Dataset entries
:::::

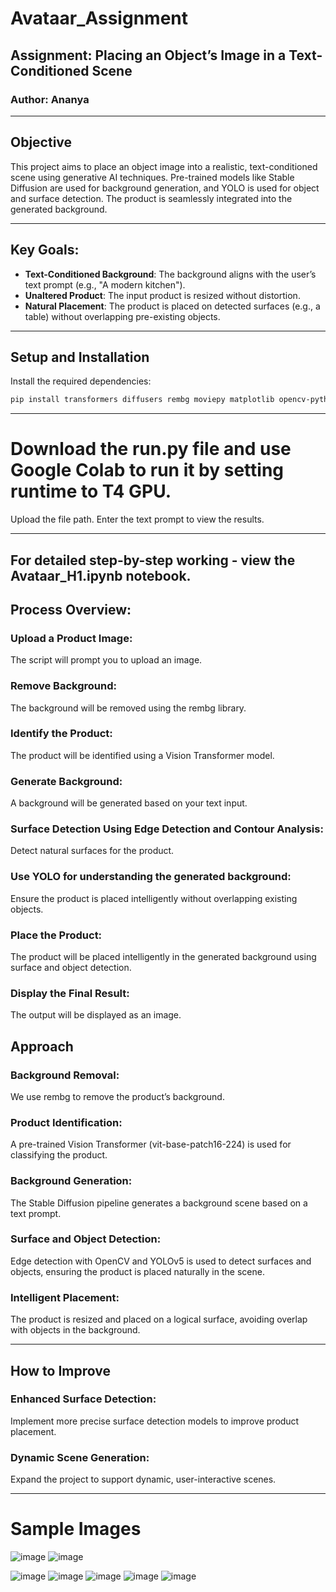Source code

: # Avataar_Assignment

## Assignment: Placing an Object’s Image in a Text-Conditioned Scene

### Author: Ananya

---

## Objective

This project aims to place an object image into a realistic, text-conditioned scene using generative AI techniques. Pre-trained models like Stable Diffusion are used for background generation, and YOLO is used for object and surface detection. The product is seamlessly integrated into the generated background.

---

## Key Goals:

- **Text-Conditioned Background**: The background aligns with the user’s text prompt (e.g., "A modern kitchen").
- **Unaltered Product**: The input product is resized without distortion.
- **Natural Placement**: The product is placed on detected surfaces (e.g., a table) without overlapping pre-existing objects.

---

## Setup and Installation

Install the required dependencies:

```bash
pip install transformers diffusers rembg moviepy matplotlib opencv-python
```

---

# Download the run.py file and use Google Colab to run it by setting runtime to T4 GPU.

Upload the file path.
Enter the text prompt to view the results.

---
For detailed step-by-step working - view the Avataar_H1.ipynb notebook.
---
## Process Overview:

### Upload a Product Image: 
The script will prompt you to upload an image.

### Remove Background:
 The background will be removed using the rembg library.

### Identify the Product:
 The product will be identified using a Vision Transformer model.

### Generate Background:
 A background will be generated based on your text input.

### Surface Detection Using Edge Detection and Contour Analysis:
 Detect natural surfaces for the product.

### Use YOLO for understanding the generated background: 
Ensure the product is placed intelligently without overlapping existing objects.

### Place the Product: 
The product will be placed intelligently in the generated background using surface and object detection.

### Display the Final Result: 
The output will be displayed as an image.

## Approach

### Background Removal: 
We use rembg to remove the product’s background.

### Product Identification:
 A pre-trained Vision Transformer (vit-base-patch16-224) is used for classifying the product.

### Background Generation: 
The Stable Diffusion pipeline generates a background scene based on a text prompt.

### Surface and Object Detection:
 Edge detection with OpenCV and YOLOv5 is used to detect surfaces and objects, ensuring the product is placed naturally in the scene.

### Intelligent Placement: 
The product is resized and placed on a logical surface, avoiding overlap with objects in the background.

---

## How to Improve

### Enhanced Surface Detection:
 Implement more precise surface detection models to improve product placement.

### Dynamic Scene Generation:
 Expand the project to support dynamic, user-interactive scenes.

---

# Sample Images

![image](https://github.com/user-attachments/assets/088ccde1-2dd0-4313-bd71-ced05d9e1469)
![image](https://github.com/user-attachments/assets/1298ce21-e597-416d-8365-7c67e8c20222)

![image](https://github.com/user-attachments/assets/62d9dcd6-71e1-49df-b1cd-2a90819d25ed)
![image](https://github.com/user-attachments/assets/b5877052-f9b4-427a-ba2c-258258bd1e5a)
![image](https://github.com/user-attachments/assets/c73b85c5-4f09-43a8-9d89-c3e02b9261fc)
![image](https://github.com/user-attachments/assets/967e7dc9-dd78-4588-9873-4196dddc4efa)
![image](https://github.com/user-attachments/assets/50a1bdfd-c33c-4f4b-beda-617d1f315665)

:::::

### What is required
What is asked for is an exact copy of the lines above from the one containing "Ensure the product" through the one containing "The output will be displayed as an image.", and only those.

### Expected answer
Ensure the product is placed intelligently without overlapping existing objects.

### Place the Product: 
The product will be placed intelligently in the generated background using surface and object detection.

### Display the Final Result: 
The output will be displayed as an image.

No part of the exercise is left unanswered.